Oil prices fell sharply Thursday, to below $97 a barrel, a day after the U.S. Federal Reserve indicated it could begin to wind down its massive stimulus program later this year, providing the U.S. economy remains on the upswing.

By early afternoon in Europe, U.S. benchmark oil for July delivery was down $1.44 to $96.80 a barrel in electronic trading on the New York Mercantile Exchange. Earlier in the session, it fell as low as $96. The more heavily traded August contract was down $1.46 at $97.02 a barrel.

On Wednesday, the Nymex July contact dropped 20 cents to finish at $98.24 a barrel when Fed chairman Ben Bernanke suggested that he was optimistic about the U.S. economy — and that the Fed might start scaling back its massive $85 billion-a-month bond-buying program this year if conditions continue to improve.

The Fed's stimulus program has been a boon to stock and commodities markets, where investors have turned in search of returns that outgun those on bonds.

Analysts said the slump in oil prices could be just a short-term response to a change in U.S. central bank policy. In the medium term, the scaling back of such a loose monetary policy will be "a positive for the oil market, suggesting that the economy is on a sustainable growth trajectory," said Caroline Bain, lead commodities analyst for The Economist Intelligence Unit.

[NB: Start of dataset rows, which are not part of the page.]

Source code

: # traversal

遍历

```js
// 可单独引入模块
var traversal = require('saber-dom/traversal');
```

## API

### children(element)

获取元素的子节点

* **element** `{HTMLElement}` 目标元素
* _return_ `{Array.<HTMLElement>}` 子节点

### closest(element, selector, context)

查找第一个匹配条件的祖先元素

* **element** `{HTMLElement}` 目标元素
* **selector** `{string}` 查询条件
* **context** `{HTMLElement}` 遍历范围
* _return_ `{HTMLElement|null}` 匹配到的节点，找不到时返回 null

Oil prices were also weighed down by a survey showing a slowdown in manufacturing in China. HSBC's preliminary purchasing managers' index fell to a nine-month low of 48.3 in June, down from 49.6 in May. Numbers below 50 indicate a contraction.

With mature economies like Europe and the U.S. struggling to keep expanding at a steady pace, China and emerging markets have accounted for most of the growth in oil demand over the past several years.

"The figure ... suggests that the Chinese economy is cooling off quite markedly," said a report from Commerzbank in Frankfurt. "This means more dark clouds on the horizon over China — and other emerging economies as well — calling for caution."

Commerzbank added that supply risks like the civil war in Syria and protests in Turkey should limit oil prices from falling much more.

Separately, the American Petroleum Institute said U.S. crude stocks fell by about 4.3 million barrels for the week ending June 14 to 362 million barrels. That contrasted with figures — the market benchmark — given by the U.S. Energy Information Administration, which said that crude inventories grew by 300,000 for the week. Analysts expected supplies to drop by 1 million barrels.

Brent crude, a benchmark for many international oil varieties, was down $1.88 to $104.24 a barrel on the ICE Futures exchange in London.

In other energy futures trading on the Nymex:

— Wholesale gasoline was down 4.63 cents at $2.8371 a gallon.

— Heating oil fell 4.61 cents to $2.9264 per gallon.

— Natural gas retreated 6.8 cents to $3.895 per 1,000 cubic feet.